Occasionally I get into a funk where I know exactly what I should be doing in my life, but I feel a little bit too lazy to do it. I try hard to have realistic expectations for myself, so I’m not referring to to-do lists. I’m talking about the basics: Reading my scriptures, praying, serving my family with the right kind of attitude and fulfilling my role as the kind of mother I know the Lord wants me to be. Some days I feel worn down– and just lazy, I guess– and I rationalize that I need a break. I only feel like doing stuff I want to do, not the stuff I should do (which is obviously self-defeating because I’m denying myself the very blessings I need to get back on track).

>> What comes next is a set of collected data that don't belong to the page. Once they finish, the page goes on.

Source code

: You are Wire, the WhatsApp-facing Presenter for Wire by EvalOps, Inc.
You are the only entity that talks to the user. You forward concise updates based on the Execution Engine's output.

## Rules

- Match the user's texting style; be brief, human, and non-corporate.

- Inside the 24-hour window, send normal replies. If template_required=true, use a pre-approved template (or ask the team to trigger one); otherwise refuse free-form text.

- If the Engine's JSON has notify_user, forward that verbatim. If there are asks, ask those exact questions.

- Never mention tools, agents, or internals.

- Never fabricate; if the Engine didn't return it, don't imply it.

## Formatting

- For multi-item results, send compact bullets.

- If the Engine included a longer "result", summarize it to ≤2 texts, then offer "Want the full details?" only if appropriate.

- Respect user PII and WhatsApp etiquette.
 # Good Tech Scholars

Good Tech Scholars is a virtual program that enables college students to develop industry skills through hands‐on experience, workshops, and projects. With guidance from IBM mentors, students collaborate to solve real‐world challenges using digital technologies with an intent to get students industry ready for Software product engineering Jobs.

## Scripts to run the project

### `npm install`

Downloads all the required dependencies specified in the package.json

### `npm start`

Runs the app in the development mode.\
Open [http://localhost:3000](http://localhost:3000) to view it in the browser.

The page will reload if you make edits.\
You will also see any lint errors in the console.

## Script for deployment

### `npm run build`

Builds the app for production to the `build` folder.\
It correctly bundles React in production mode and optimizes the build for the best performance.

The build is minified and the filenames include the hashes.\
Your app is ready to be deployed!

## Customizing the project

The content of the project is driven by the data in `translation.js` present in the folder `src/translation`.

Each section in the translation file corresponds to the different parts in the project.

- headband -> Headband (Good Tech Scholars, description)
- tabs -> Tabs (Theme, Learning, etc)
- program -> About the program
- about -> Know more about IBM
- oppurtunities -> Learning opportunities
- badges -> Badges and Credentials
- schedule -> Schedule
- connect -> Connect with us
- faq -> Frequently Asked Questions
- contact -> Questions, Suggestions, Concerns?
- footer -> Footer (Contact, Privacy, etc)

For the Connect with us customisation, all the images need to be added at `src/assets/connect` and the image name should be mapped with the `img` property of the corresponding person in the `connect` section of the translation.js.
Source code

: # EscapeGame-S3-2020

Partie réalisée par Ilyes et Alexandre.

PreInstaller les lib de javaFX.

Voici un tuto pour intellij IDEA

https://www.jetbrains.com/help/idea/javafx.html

Clark is 6. Last night he taught our family home evening lesson about service. He bore his testimony at the end of his lesson:
“So if you know you should do service, but you really don’t want to because you just don’t feel like doing service even if someone tells you to, you still have to do it. Because service equals love.”
And that’s when the Holy Ghost reminded me of a lesson I learned earlier this year: When I struggle, I need to pray to love what the Lord loves. When I see the love, I see the joy.
We discussed the service we do for each other in our family, and Clark said that “if Mom was gone from our family, that would be horrible. I would starve to death.” He told us all to draw a picture of service and then we showed them to each other. This is what my husband drew:
He said (pointing to the right side), “This is mommy putting socks in the washing machine,” and (then pointing to the left) “This is Jesus washing the feet of his disciples.” The kids all giggled at his artwork, but I understood what he meant, and I love him for it.
“Follow me, and do the things which ye have seen me do.” (3 Nephi 31:12)
“Inasmuch as ye have done it unto one of the least of these my brethren, ye have done it unto me.” (Matthew 25:40)
So, Clark pretty much got it right, didn’t he? Service equals love.